Voyager’s ability to travel through the solar system to where it is now, 11 billion miles from Earth, passing by and snapping what were then the best images of Jupiter and Saturn in the process, has been a “crowning achievement,” according to the project’s chief scientist, Ed Stone, a preeminent 76 year-old physicist at Caltech, in a telephone interview with TPM.
“We were hopeful that the spacecraft would reach interstellar space,” Stone told TPM. “It’s really set some records: The longest and furthest-flying spacecraft ever designed and built.”
Stone would know: He’s been the active project scientist for the Voyager program from its onset, leading the design and construction of the spacecraft and its sister Voyager 2 back in 1972, and taking charge of their journeys through the solar system. Voyager 2 is also still flying in good shape, although it is slightly behind Voyager 1 and thus won’t reach the solar system’s edge until after its sibling.
“We had no empirical basis for knowing how long the spacecraft would last and no way to predict how all the equipment would work, so most critical systems had backups, which we are running on in some cases,” Stone told TPM.
But Stone and his colleagues at NASA’s Jet Propulsion Laboratory (JPL) in Pasadena, California, began to get excited about the prospect of Voyager 1 leaving known space early this year, when its still-functioning instruments detected and transmitted back to Earth readings of increased galactic cosmic rays striking the spacecraft, rays that could only have come from outside the solar system.
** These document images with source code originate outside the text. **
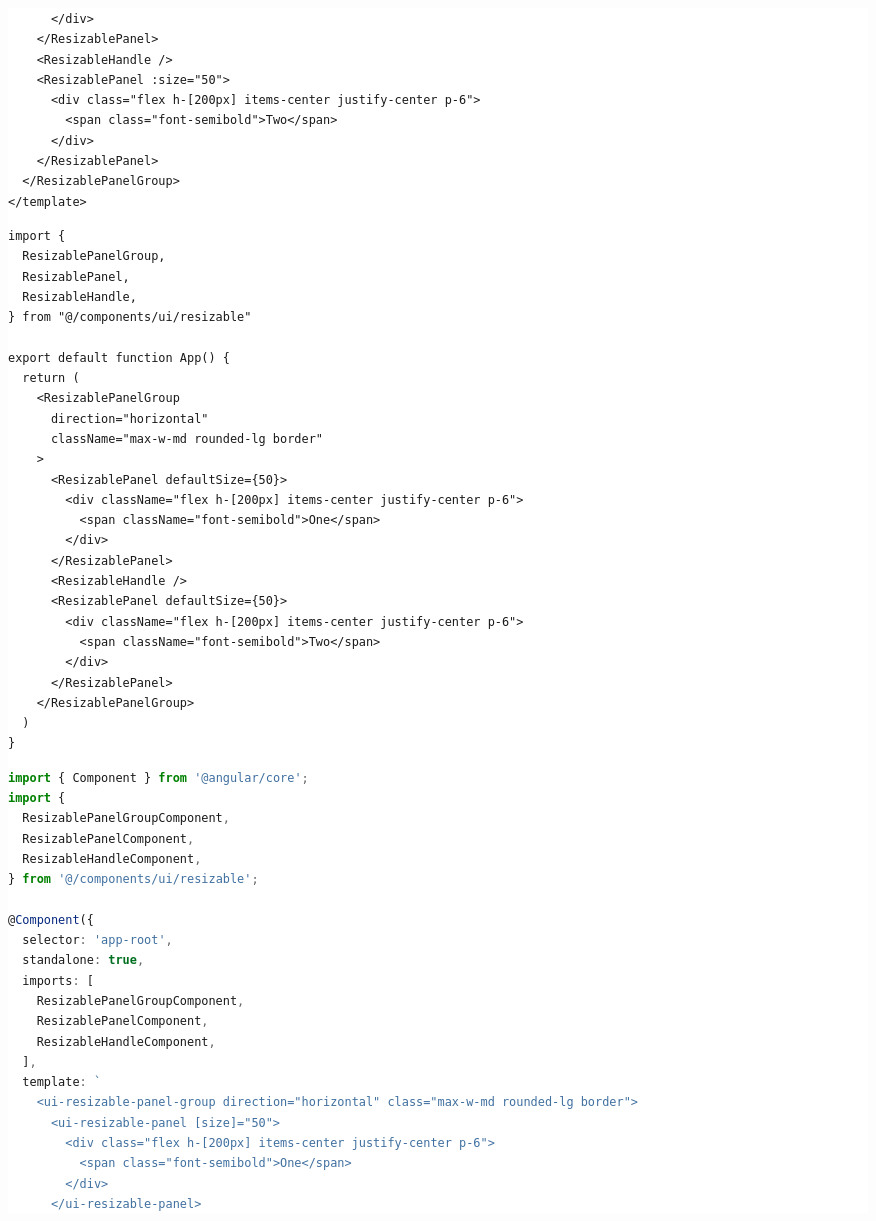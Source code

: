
 ```vue [Vue]
      </div>
    </ResizablePanel>
    <ResizableHandle />
    <ResizablePanel :size="50">
      <div class="flex h-[200px] items-center justify-center p-6">
        <span class="font-semibold">Two</span>
      </div>
    </ResizablePanel>
  </ResizablePanelGroup>
</template>
```

```tsx [React]
import {
  ResizablePanelGroup,
  ResizablePanel,
  ResizableHandle,
} from "@/components/ui/resizable"

export default function App() {
  return (
    <ResizablePanelGroup
      direction="horizontal"
      className="max-w-md rounded-lg border"
    >
      <ResizablePanel defaultSize={50}>
        <div className="flex h-[200px] items-center justify-center p-6">
          <span className="font-semibold">One</span>
        </div>
      </ResizablePanel>
      <ResizableHandle />
      <ResizablePanel defaultSize={50}>
        <div className="flex h-[200px] items-center justify-center p-6">
          <span className="font-semibold">Two</span>
        </div>
      </ResizablePanel>
    </ResizablePanelGroup>
  )
}
```

```typescript [Angular]
import { Component } from '@angular/core';
import {
  ResizablePanelGroupComponent,
  ResizablePanelComponent,
  ResizableHandleComponent,
} from '@/components/ui/resizable';

@Component({
  selector: 'app-root',
  standalone: true,
  imports: [
    ResizablePanelGroupComponent,
    ResizablePanelComponent,
    ResizableHandleComponent,
  ],
  template: `
    <ui-resizable-panel-group direction="horizontal" class="max-w-md rounded-lg border">
      <ui-resizable-panel [size]="50">
        <div class="flex h-[200px] items-center justify-center p-6">
          <span class="font-semibold">One</span>
        </div>
      </ui-resizable-panel>
```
Check out the following video of Voyager’s recent findings from NASA:
In fact, the level of the galactic cosmic rays has increased about 25 percent between 2009 and 2012, according to JPL, meaning that the spacecraft has entered the “heliosheath,” or the region where solar winds begin to collide with galactic cosmic rays.
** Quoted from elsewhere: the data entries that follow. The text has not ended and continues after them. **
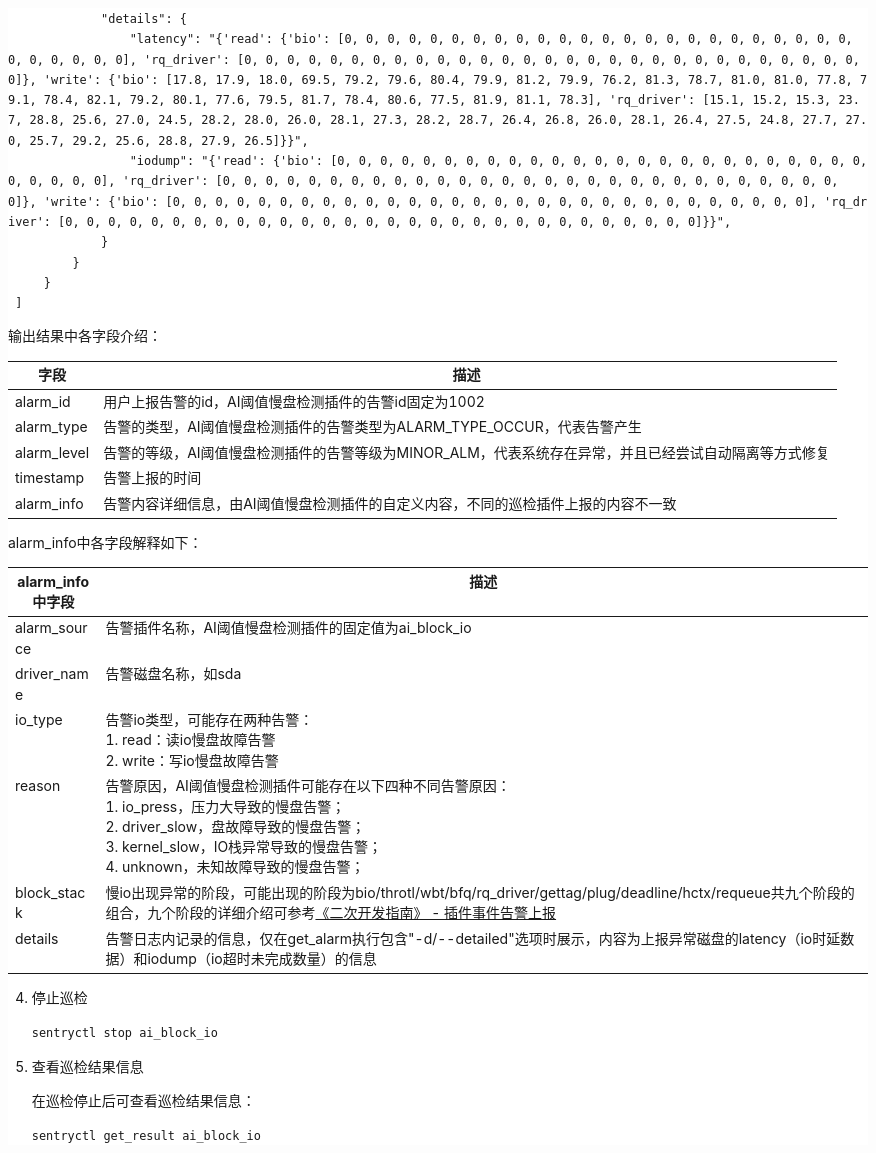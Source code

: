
   ```shell
                "details": {
                    "latency": "{'read': {'bio': [0, 0, 0, 0, 0, 0, 0, 0, 0, 0, 0, 0, 0, 0, 0, 0, 0, 0, 0, 0, 0, 0, 0, 0, 0, 0, 0, 0, 0, 0], 'rq_driver': [0, 0, 0, 0, 0, 0, 0, 0, 0, 0, 0, 0, 0, 0, 0, 0, 0, 0, 0, 0, 0, 0, 0, 0, 0, 0, 0, 0, 0, 0]}, 'write': {'bio': [17.8, 17.9, 18.0, 69.5, 79.2, 79.6, 80.4, 79.9, 81.2, 79.9, 76.2, 81.3, 78.7, 81.0, 81.0, 77.8, 79.1, 78.4, 82.1, 79.2, 80.1, 77.6, 79.5, 81.7, 78.4, 80.6, 77.5, 81.9, 81.1, 78.3], 'rq_driver': [15.1, 15.2, 15.3, 23.7, 28.8, 25.6, 27.0, 24.5, 28.2, 28.0, 26.0, 28.1, 27.3, 28.2, 28.7, 26.4, 26.8, 26.0, 28.1, 26.4, 27.5, 24.8, 27.7, 27.0, 25.7, 29.2, 25.6, 28.8, 27.9, 26.5]}}",
                    "iodump": "{'read': {'bio': [0, 0, 0, 0, 0, 0, 0, 0, 0, 0, 0, 0, 0, 0, 0, 0, 0, 0, 0, 0, 0, 0, 0, 0, 0, 0, 0, 0, 0, 0], 'rq_driver': [0, 0, 0, 0, 0, 0, 0, 0, 0, 0, 0, 0, 0, 0, 0, 0, 0, 0, 0, 0, 0, 0, 0, 0, 0, 0, 0, 0, 0, 0]}, 'write': {'bio': [0, 0, 0, 0, 0, 0, 0, 0, 0, 0, 0, 0, 0, 0, 0, 0, 0, 0, 0, 0, 0, 0, 0, 0, 0, 0, 0, 0, 0, 0], 'rq_driver': [0, 0, 0, 0, 0, 0, 0, 0, 0, 0, 0, 0, 0, 0, 0, 0, 0, 0, 0, 0, 0, 0, 0, 0, 0, 0, 0, 0, 0, 0]}}",
                }
            }
        }
    ]
   ```
   
   输出结果中各字段介绍： 

   | 字段 | 描述 |
   | --- | --- |
   | alarm_id | 用户上报告警的id，AI阈值慢盘检测插件的告警id固定为1002 |
   | alarm_type | 告警的类型，AI阈值慢盘检测插件的告警类型为ALARM_TYPE_OCCUR，代表告警产生 |
   | alarm_level | 告警的等级，AI阈值慢盘检测插件的告警等级为MINOR_ALM，代表系统存在异常，并且已经尝试自动隔离等方式修复 |
   | timestamp | 告警上报的时间 |
   | alarm_info | 告警内容详细信息，由AI阈值慢盘检测插件的自定义内容，不同的巡检插件上报的内容不一致 |

   alarm_info中各字段解释如下：
   
   | alarm_info中字段 | 描述 |
   | --- | --- |
   | alarm_source | 告警插件名称，AI阈值慢盘检测插件的固定值为ai_block_io |
   | driver_name | 告警磁盘名称，如sda |
   | io_type | 告警io类型，可能存在两种告警：<br>1. read：读io慢盘故障告警<br>2. write：写io慢盘故障告警 |
   | reason | 告警原因，AI阈值慢盘检测插件可能存在以下四种不同告警原因：<br>1. io_press，压力大导致的慢盘告警；<br>2. driver_slow，盘故障导致的慢盘告警；<br>3. kernel_slow，IO栈异常导致的慢盘告警；<br>4. unknown，未知故障导致的慢盘告警； |
   | block_stack | 慢io出现异常的阶段，可能出现的阶段为bio/throtl/wbt/bfq/rq_driver/gettag/plug/deadline/hctx/requeue共九个阶段的组合，九个阶段的详细介绍可参考[《二次开发指南》 - 插件事件告警上报](./developer_guide.md#插件事件告警上报) |
   | details | 告警日志内记录的信息，仅在get_alarm执行包含"-d/--detailed"选项时展示，内容为上报异常磁盘的latency（io时延数据）和iodump（io超时未完成数量）的信息 |

4. 停止巡检

   ```shell
   sentryctl stop ai_block_io
   ```

5. 查看巡检结果信息
   
   在巡检停止后可查看巡检结果信息：

   ```shell
   sentryctl get_result ai_block_io
   ```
“The galactic cosmic rays are trying to get in, but they’re having trouble due to the solar wind,” Stone told TPM.
Stone said that to imagine the phenomena Voyager is encountering right now, a person should go and turn on a faucet above a sink at relatively high pressure. Looking down into the sink, a person would see the stream of water striking the bottom of the sink and producing a thick ring right at the point that the stream strikes the basin. The ring terminates abruptly a few inches in diameter out from the stream. The ring, Stone told TPM, is exactly like the bubble of solar particles encasing the solar system, which is called the heliosphere.
“It’s very difficult to estimate the size of the bubble,” Stone noted, “We can’t be exactly sure where it ends. We don’t know what the pressure outside will be like.”
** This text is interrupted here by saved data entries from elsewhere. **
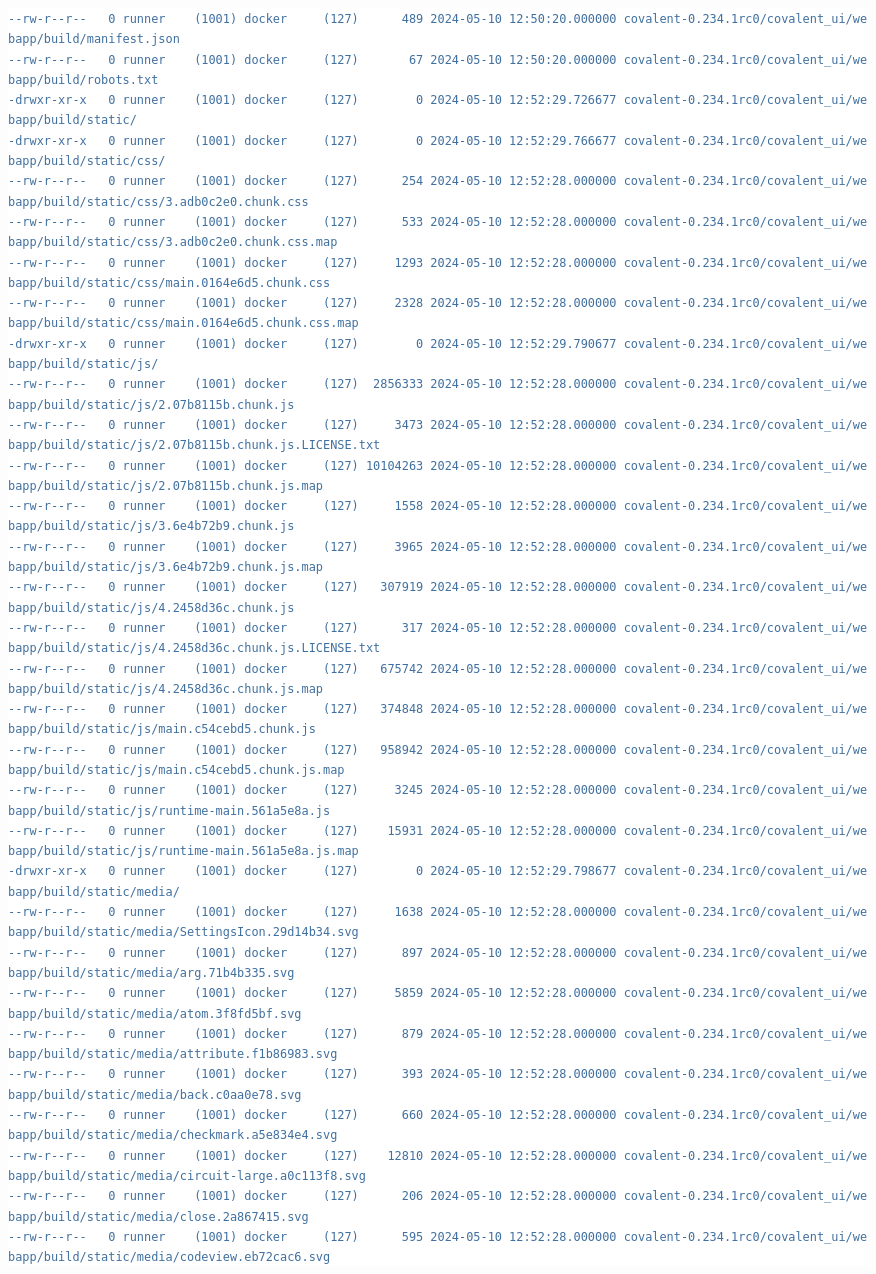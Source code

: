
 ```diff
--rw-r--r--   0 runner    (1001) docker     (127)      489 2024-05-10 12:50:20.000000 covalent-0.234.1rc0/covalent_ui/webapp/build/manifest.json
--rw-r--r--   0 runner    (1001) docker     (127)       67 2024-05-10 12:50:20.000000 covalent-0.234.1rc0/covalent_ui/webapp/build/robots.txt
-drwxr-xr-x   0 runner    (1001) docker     (127)        0 2024-05-10 12:52:29.726677 covalent-0.234.1rc0/covalent_ui/webapp/build/static/
-drwxr-xr-x   0 runner    (1001) docker     (127)        0 2024-05-10 12:52:29.766677 covalent-0.234.1rc0/covalent_ui/webapp/build/static/css/
--rw-r--r--   0 runner    (1001) docker     (127)      254 2024-05-10 12:52:28.000000 covalent-0.234.1rc0/covalent_ui/webapp/build/static/css/3.adb0c2e0.chunk.css
--rw-r--r--   0 runner    (1001) docker     (127)      533 2024-05-10 12:52:28.000000 covalent-0.234.1rc0/covalent_ui/webapp/build/static/css/3.adb0c2e0.chunk.css.map
--rw-r--r--   0 runner    (1001) docker     (127)     1293 2024-05-10 12:52:28.000000 covalent-0.234.1rc0/covalent_ui/webapp/build/static/css/main.0164e6d5.chunk.css
--rw-r--r--   0 runner    (1001) docker     (127)     2328 2024-05-10 12:52:28.000000 covalent-0.234.1rc0/covalent_ui/webapp/build/static/css/main.0164e6d5.chunk.css.map
-drwxr-xr-x   0 runner    (1001) docker     (127)        0 2024-05-10 12:52:29.790677 covalent-0.234.1rc0/covalent_ui/webapp/build/static/js/
--rw-r--r--   0 runner    (1001) docker     (127)  2856333 2024-05-10 12:52:28.000000 covalent-0.234.1rc0/covalent_ui/webapp/build/static/js/2.07b8115b.chunk.js
--rw-r--r--   0 runner    (1001) docker     (127)     3473 2024-05-10 12:52:28.000000 covalent-0.234.1rc0/covalent_ui/webapp/build/static/js/2.07b8115b.chunk.js.LICENSE.txt
--rw-r--r--   0 runner    (1001) docker     (127) 10104263 2024-05-10 12:52:28.000000 covalent-0.234.1rc0/covalent_ui/webapp/build/static/js/2.07b8115b.chunk.js.map
--rw-r--r--   0 runner    (1001) docker     (127)     1558 2024-05-10 12:52:28.000000 covalent-0.234.1rc0/covalent_ui/webapp/build/static/js/3.6e4b72b9.chunk.js
--rw-r--r--   0 runner    (1001) docker     (127)     3965 2024-05-10 12:52:28.000000 covalent-0.234.1rc0/covalent_ui/webapp/build/static/js/3.6e4b72b9.chunk.js.map
--rw-r--r--   0 runner    (1001) docker     (127)   307919 2024-05-10 12:52:28.000000 covalent-0.234.1rc0/covalent_ui/webapp/build/static/js/4.2458d36c.chunk.js
--rw-r--r--   0 runner    (1001) docker     (127)      317 2024-05-10 12:52:28.000000 covalent-0.234.1rc0/covalent_ui/webapp/build/static/js/4.2458d36c.chunk.js.LICENSE.txt
--rw-r--r--   0 runner    (1001) docker     (127)   675742 2024-05-10 12:52:28.000000 covalent-0.234.1rc0/covalent_ui/webapp/build/static/js/4.2458d36c.chunk.js.map
--rw-r--r--   0 runner    (1001) docker     (127)   374848 2024-05-10 12:52:28.000000 covalent-0.234.1rc0/covalent_ui/webapp/build/static/js/main.c54cebd5.chunk.js
--rw-r--r--   0 runner    (1001) docker     (127)   958942 2024-05-10 12:52:28.000000 covalent-0.234.1rc0/covalent_ui/webapp/build/static/js/main.c54cebd5.chunk.js.map
--rw-r--r--   0 runner    (1001) docker     (127)     3245 2024-05-10 12:52:28.000000 covalent-0.234.1rc0/covalent_ui/webapp/build/static/js/runtime-main.561a5e8a.js
--rw-r--r--   0 runner    (1001) docker     (127)    15931 2024-05-10 12:52:28.000000 covalent-0.234.1rc0/covalent_ui/webapp/build/static/js/runtime-main.561a5e8a.js.map
-drwxr-xr-x   0 runner    (1001) docker     (127)        0 2024-05-10 12:52:29.798677 covalent-0.234.1rc0/covalent_ui/webapp/build/static/media/
--rw-r--r--   0 runner    (1001) docker     (127)     1638 2024-05-10 12:52:28.000000 covalent-0.234.1rc0/covalent_ui/webapp/build/static/media/SettingsIcon.29d14b34.svg
--rw-r--r--   0 runner    (1001) docker     (127)      897 2024-05-10 12:52:28.000000 covalent-0.234.1rc0/covalent_ui/webapp/build/static/media/arg.71b4b335.svg
--rw-r--r--   0 runner    (1001) docker     (127)     5859 2024-05-10 12:52:28.000000 covalent-0.234.1rc0/covalent_ui/webapp/build/static/media/atom.3f8fd5bf.svg
--rw-r--r--   0 runner    (1001) docker     (127)      879 2024-05-10 12:52:28.000000 covalent-0.234.1rc0/covalent_ui/webapp/build/static/media/attribute.f1b86983.svg
--rw-r--r--   0 runner    (1001) docker     (127)      393 2024-05-10 12:52:28.000000 covalent-0.234.1rc0/covalent_ui/webapp/build/static/media/back.c0aa0e78.svg
--rw-r--r--   0 runner    (1001) docker     (127)      660 2024-05-10 12:52:28.000000 covalent-0.234.1rc0/covalent_ui/webapp/build/static/media/checkmark.a5e834e4.svg
--rw-r--r--   0 runner    (1001) docker     (127)    12810 2024-05-10 12:52:28.000000 covalent-0.234.1rc0/covalent_ui/webapp/build/static/media/circuit-large.a0c113f8.svg
--rw-r--r--   0 runner    (1001) docker     (127)      206 2024-05-10 12:52:28.000000 covalent-0.234.1rc0/covalent_ui/webapp/build/static/media/close.2a867415.svg
--rw-r--r--   0 runner    (1001) docker     (127)      595 2024-05-10 12:52:28.000000 covalent-0.234.1rc0/covalent_ui/webapp/build/static/media/codeview.eb72cac6.svg
```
That’s why it may be months, or potentially even years, before Voyager actually breaches the barrier — known as heliopause — and enters interstellar space.
See a NASA illustration of the various regions Voyager is set to pass through below.
In order to be able to confirm the spacecraft has left the solar system, JPL needs to see two more readings change dramatically: The level of solar cosmic rays that Voyager detects coming from the Sun need to dramatically decrease, and the orientation of the magnetic field outside the spacecraft needs to change its direction from the east-west, the direction of the Sun’s rotation, to north-south, the speculated magnetic field of the nearby intergalactic region.
Interested members of the public can follow along and see Voyager’s distance from Earth in realtime on JPL’s Voyager website
When Voyager does cross over into the unknown, Stone hopes the spacecraft that he’s been in charge of for the past 40 years will be able to give us a clearer picture of the universe outside our solar system.
“We want to actually determine the [interstellar] wind which is outside,” Stone told TPM. “We have reasonably good models but we’ve often been surprised. We also need to take measurements and sample the cosmic rays outside that have been produced by supernovae five to ten to 15 million years ago.”
The Voyager spacecraft, nuclear-powered by plutonium-238 batteries, is expected to allow the spacecraft to keep functioning until 2020, when the JPL operators will have to begin switching off select instruments, until 2025, when it is likely that all instruments will have to be shutdown and the spacecraft will lose contact with Earth.
Still, even at that point, Voyager could prove to be an emissary: The two spacecraft are both carrying gold-plated records containing sounds of Earth — bird calls, thunder, music, greetings in 55 human languages — as well as electronic images, and engravings with instructions on how to play them using an included needle, for the benefit of any extraterrestrial intelligent life that may encounter them.
See what the records look like in the following NASA photo:
Stone said that although the records were still intact, he thought it was “highly unlikely” that they would ever be played.
“It’s very unlikely they’ll ever be found,” Stone said. “They were actually more of a message to us here on Earth that our technology had gotten to the point that we were capable of sending such a greeting.”